Skybuck's CUDA Memory Bandwidth Performance Test, Manual
Software version 0.14 created on 10 march 2015 by Skybuck Flying
Manual version 0.02 created on 21 february 2015 by Skybuck Flying
Skybuck's E-Mail Address: skybuck2000@hotmail.com
Software Website: http://www.skybuck.org/CUDA/BandwidthTest/

To use the program:

1. Open the Program.

2. Click "Start" button at the bottom, the bold status should now update from "Not running" to "Starting..." to "Running".

3. Watch the bandwidth chart.

4. Wait until it sayS: "Stopping..." -> (and/or) "Not running". It's now done.

5. If there are problems check the Log and e-mail me/the author or try different settings.


How the program works:

The program divides the available ammount of GPU RAM into blocks of size "MemoryBlockSize (specified in bytes)" 

The program calculates how many blocks will fit into available GPU RAM.

The program allocates a block, measures the read speed, and then allocates the next block and so on until all available GPU RAM is used up.

To measure the speed of a block the program spawns threads according to the formula: "EstimatedBandwidth (specified in bytes)" divided by 16 bytes (128 bit data transfer by reading float4).

So for example:

GT 520 has roughly 1 GB RAM available.

MemoryBlockSize is set to 128 MB ram. (1024x1024x128=134217728 bytes).

There is room for 7 blocks so a total of: 7x128 MB = 896 MB ram will be used.

The estimated bandwidth is calculated by the program as follows:

Memory Clock Frequency in hertz multiplied by Memory Bus Width in bits multiple by 2 for double data rate divided by 8 for bytes.

So for example 

GT 520 memory clock frequency is 600.000.000 hertz (600 MegaHertz).

GT 520 memory bus bit width is 64 bits.

Memory type is DDR3 (double data rate)

So estimated bandwidth is:

( 600.000.000 x 64 x 2 ) / 8 = 9.600.000.000 bytes per second.

The program will now calculate how many threads to spawn to measure this bandwidth:

9.600.000.000 bytes per second / 16 bytes = 600.000.000 threads per second (roughly).

The actual bandwidth is unknown, so this program tries to execute 600 million threads per second and it measure the kernel time that elapsed.

It will now compute the bandwidth as follow:

ActualBandwidth := (EstimatedBandwidth / KernelTimeElapsedInMilliseconds) * 1000;

This actual bandwidth number is then added to the bandwidth chart.

(In reality it first performs a "warm up round" per block, to make sure the block is read into GPU ram and is not somewhere in a page block in a page file or something "virtual ram").

The number of "warm up rounds" can be indicated by the "Rounds" setting. The default is 2.

Which means 1 warm up round and 1 actual measuring round per block.

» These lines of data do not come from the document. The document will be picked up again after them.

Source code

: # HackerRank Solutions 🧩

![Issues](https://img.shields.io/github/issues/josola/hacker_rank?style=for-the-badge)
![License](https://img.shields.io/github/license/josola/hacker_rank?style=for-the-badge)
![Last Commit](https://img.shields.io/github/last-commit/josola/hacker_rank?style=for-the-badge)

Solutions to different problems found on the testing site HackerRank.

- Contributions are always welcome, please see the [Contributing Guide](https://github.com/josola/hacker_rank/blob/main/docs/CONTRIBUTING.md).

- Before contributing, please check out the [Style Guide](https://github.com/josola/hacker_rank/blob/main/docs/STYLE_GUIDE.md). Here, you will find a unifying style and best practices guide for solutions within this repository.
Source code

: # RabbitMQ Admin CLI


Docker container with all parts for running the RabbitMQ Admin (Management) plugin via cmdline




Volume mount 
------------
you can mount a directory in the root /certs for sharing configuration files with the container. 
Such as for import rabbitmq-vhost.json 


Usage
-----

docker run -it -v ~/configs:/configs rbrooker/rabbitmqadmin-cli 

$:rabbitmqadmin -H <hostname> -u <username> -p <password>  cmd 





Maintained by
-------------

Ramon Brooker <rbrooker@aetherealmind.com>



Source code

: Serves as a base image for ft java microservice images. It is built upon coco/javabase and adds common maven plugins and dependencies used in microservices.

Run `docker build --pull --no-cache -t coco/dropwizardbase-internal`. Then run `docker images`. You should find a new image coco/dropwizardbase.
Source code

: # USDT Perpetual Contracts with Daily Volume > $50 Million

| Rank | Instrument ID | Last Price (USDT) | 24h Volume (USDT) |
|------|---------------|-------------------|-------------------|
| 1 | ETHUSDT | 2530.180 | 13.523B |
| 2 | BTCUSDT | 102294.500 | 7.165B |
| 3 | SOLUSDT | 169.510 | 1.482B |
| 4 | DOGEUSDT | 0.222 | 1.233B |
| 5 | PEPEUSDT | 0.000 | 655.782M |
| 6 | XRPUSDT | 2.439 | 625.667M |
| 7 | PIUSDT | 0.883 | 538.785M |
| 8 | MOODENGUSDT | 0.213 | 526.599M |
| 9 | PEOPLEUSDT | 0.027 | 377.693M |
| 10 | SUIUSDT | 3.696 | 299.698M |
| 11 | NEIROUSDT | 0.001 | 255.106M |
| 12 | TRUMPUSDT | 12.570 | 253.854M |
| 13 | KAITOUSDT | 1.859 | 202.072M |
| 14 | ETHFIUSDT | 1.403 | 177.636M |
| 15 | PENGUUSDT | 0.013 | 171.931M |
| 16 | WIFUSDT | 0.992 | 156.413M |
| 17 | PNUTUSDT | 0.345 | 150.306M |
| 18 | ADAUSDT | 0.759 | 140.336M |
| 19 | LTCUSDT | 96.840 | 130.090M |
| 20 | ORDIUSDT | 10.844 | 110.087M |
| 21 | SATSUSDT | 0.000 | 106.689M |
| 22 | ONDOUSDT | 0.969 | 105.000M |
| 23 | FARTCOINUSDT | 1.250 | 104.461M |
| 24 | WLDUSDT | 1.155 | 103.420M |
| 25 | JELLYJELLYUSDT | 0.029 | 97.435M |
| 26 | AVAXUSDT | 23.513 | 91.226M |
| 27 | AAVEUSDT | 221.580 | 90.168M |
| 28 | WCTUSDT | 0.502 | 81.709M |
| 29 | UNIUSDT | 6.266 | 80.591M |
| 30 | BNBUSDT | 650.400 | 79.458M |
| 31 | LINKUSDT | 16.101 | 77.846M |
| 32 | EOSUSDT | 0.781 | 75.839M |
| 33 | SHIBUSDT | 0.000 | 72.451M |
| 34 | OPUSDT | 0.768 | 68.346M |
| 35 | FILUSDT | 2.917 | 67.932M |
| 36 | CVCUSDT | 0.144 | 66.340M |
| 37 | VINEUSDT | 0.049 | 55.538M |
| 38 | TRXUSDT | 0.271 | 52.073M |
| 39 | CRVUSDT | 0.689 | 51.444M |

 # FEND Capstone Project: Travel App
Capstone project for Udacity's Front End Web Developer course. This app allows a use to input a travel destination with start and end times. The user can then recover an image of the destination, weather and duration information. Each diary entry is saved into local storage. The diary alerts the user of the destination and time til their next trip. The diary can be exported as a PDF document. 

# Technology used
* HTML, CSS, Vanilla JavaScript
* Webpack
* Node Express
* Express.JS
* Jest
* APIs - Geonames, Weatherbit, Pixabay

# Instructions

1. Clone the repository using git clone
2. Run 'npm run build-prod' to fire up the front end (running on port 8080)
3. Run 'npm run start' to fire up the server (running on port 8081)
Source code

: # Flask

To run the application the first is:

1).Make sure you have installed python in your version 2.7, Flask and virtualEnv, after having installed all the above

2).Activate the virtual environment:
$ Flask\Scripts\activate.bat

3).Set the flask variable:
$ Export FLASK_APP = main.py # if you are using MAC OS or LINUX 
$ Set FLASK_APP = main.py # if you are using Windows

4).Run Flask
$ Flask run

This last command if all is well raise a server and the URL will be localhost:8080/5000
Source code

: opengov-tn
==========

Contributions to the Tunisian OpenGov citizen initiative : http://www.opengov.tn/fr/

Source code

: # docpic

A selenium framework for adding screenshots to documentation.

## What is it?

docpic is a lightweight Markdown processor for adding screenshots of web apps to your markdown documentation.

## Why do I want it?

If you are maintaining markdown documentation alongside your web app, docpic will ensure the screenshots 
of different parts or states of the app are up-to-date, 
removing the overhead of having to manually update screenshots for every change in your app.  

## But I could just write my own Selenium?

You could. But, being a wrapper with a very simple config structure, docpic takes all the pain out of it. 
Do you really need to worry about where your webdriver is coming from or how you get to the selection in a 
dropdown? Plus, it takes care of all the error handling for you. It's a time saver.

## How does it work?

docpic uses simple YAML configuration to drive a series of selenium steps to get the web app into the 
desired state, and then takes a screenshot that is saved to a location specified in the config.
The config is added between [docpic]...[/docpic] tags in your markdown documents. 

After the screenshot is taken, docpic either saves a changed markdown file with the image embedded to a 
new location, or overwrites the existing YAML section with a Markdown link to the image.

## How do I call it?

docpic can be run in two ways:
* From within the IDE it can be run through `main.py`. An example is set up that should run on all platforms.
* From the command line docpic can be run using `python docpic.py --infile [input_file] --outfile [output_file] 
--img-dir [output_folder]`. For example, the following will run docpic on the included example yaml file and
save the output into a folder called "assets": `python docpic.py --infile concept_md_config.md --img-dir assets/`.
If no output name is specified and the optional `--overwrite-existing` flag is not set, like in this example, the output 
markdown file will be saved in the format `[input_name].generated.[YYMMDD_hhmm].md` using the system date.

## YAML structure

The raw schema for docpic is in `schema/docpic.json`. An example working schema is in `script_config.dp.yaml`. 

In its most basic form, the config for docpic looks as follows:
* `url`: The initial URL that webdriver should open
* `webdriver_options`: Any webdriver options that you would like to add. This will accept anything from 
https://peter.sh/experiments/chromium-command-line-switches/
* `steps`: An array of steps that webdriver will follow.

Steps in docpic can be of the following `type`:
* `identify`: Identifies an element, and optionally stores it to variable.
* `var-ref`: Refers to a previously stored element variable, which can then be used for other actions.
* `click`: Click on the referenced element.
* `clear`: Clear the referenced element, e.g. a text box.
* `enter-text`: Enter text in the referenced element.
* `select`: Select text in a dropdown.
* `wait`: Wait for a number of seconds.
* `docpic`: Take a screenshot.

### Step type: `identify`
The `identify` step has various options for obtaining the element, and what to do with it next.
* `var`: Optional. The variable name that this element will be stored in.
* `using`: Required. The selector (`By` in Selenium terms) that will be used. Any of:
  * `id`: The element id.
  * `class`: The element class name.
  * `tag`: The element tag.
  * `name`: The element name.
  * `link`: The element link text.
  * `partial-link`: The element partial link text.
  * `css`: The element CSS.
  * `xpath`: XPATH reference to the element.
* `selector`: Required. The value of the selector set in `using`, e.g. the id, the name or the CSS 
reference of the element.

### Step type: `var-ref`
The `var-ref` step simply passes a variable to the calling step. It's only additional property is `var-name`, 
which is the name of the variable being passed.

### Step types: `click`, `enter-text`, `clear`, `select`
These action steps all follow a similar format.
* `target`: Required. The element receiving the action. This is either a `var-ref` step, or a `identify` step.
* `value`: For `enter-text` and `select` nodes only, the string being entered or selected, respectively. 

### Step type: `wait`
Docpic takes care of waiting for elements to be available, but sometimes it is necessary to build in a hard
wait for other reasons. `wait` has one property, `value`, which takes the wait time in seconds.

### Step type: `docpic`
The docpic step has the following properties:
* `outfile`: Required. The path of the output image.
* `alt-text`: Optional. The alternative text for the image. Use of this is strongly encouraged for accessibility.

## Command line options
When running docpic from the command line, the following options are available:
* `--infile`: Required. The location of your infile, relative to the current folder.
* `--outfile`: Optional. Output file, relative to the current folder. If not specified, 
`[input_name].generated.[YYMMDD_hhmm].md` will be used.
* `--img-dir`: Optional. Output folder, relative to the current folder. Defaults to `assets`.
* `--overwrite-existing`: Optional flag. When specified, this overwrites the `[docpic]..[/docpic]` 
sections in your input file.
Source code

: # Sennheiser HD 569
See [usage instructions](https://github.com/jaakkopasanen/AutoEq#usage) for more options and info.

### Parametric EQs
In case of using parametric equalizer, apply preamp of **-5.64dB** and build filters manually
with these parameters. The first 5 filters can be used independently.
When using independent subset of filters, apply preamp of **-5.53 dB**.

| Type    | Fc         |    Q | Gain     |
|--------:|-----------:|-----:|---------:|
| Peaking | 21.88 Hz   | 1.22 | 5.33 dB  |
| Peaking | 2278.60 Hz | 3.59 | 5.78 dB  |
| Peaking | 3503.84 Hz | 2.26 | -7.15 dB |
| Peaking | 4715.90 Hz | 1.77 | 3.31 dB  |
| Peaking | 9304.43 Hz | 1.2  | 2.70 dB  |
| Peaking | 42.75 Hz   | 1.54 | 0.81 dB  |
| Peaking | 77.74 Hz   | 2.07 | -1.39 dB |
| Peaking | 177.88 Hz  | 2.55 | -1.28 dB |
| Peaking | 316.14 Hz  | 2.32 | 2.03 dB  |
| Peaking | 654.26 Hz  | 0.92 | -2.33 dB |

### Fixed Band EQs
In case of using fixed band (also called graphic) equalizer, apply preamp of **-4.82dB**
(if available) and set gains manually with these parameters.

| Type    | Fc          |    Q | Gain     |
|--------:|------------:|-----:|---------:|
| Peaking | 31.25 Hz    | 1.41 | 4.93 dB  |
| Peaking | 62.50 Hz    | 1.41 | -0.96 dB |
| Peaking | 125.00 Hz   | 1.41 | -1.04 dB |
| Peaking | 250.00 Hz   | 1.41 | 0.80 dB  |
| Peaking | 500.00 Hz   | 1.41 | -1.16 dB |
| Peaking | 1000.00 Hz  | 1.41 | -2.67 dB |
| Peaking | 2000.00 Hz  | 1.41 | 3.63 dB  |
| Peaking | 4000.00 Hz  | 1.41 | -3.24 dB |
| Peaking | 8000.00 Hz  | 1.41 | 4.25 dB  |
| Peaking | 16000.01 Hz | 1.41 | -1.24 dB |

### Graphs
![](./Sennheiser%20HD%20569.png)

(There is also an additional chart called: "overhead", this chart was an experiment to see how much "overhead" memory is allocated per block, usually this will be 0, but if it's not then that's
kinda weird, not sure why it would not be 0, it simply measures "free memory" before and after a block is allocated, and computes any difference which is beyond the block size that was allocated.
Overhead = (NewFreeMemory + BlockSize) - OldFreeMemory
If it allocated more memory than just the block size, there would be a positive overhead, if less then negative. Perhaps other programs could influence the ammount of memory available or something else inside the driver,
perhaps the charts them selfes, not sure about that.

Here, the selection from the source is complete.